There's so much news right now about mobile applications and stores, it feels like time to take stock.
When iPhone launched and I got my greedy mitts on a jailbroken Shiny from the US, one of the things I liked most about it was the dodgy "installer" app which the kind man who jailbroke it for me put there. At the time it definitely felt like the best experience I'd had of downloading and installing third-party mobile applications, and Apple have gone on to improve on it with their official Application Store.

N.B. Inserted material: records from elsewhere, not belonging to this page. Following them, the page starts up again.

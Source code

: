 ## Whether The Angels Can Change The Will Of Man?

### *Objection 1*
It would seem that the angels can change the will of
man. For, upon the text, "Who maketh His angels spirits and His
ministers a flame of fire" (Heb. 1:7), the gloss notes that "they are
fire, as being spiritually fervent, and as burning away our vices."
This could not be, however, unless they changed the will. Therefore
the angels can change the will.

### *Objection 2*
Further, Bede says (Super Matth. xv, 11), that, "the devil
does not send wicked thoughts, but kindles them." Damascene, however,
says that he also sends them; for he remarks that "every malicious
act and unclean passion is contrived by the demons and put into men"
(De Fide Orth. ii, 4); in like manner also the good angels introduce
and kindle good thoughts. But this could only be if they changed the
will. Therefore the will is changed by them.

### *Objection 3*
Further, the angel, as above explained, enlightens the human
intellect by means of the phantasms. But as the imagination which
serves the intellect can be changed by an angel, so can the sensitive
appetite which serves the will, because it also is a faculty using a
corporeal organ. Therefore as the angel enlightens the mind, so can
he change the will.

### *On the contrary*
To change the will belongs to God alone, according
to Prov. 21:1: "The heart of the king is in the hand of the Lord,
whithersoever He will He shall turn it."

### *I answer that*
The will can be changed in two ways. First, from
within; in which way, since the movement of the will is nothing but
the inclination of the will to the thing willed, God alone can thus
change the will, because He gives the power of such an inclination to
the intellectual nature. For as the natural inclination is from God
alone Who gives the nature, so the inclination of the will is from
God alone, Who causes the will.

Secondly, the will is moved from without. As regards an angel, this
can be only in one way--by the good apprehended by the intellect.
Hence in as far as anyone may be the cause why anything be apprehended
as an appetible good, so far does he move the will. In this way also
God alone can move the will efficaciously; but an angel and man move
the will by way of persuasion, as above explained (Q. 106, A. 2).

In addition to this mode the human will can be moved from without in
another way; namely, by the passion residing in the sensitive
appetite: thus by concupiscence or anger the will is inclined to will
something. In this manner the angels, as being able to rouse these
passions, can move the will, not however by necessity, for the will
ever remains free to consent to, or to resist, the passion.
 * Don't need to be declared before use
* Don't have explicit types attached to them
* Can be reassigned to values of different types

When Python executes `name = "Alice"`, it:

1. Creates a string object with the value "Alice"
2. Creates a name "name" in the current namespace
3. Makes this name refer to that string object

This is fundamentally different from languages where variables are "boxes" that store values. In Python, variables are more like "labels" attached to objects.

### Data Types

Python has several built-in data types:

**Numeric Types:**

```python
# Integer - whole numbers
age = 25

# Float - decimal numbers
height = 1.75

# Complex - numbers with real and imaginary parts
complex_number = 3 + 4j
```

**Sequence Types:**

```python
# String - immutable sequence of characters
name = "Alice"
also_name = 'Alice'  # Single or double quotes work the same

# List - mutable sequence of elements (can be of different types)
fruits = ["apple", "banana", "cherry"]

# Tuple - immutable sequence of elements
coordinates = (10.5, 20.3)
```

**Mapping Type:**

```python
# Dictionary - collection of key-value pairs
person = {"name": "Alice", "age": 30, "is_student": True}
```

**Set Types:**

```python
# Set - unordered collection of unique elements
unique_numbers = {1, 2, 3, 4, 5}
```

Conventional wisdom had been that users don't download mobile apps, a generalisation which flies in the face of our experience; we know we've had well in excess of 750,000 downloads of apps incorporating our Cactus UI library to date, plus the installations we're unable to track ourselves. And our experience isn't unique. But there's definitely been some problems taking owners of conventional smartphones through the process of downloading and installing an application:
- Text into a shortcode
- Receive a WAP Push or text message
- Find it, open it, click on the link
- Ignore the warning that you might go online
- Pray your mobile phone has correct connection settings
- Go online, wondering how much this is costing you
- Find out your phone isn't supported (whatever that means)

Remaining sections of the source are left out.